*** Data to process Section Begins ***
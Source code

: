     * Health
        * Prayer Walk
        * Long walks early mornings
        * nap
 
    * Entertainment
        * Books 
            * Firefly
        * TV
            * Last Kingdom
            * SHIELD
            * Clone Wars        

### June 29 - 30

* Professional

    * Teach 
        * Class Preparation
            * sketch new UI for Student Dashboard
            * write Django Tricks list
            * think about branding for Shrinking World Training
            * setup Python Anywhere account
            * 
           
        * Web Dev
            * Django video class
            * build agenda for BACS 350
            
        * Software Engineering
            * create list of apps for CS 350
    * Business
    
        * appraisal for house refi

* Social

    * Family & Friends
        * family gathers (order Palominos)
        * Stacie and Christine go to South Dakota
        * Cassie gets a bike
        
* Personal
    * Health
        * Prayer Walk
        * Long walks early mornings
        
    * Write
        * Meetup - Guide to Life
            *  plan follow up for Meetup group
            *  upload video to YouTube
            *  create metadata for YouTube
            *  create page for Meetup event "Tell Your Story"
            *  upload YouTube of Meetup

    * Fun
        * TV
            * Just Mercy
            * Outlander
*** Data to process Section Ends ***
◆ **Exercise aim**:
Reproduce each of the records word for word.

◆ **Result for this task**:
Source code

:     * Health
        * Prayer Walk
        * Long walks early mornings
        * nap
 
    * Entertainment
        * Books 
            * Firefly
        * TV
            * Last Kingdom
            * SHIELD
            * Clone Wars        

### June 29 - 30

* Professional

    * Teach 
        * Class Preparation
            * sketch new UI for Student Dashboard
            * write Django Tricks list
            * think about branding for Shrinking World Training
            * setup Python Anywhere account
            * 
           
        * Web Dev
            * Django video class
            * build agenda for BACS 350
            
        * Software Engineering
            * create list of apps for CS 350
    * Business
    
        * appraisal for house refi

* Social

    * Family & Friends
        * family gathers (order Palominos)
        * Stacie and Christine go to South Dakota
        * Cassie gets a bike
        
* Personal
    * Health
        * Prayer Walk
        * Long walks early mornings
        
    * Write
        * Meetup - Guide to Life
            *  plan follow up for Meetup group
            *  upload video to YouTube
            *  create metadata for YouTube
            *  create page for Meetup event "Tell Your Story"
            *  upload YouTube of Meetup

    * Fun
        * TV
            * Just Mercy
            * Outlander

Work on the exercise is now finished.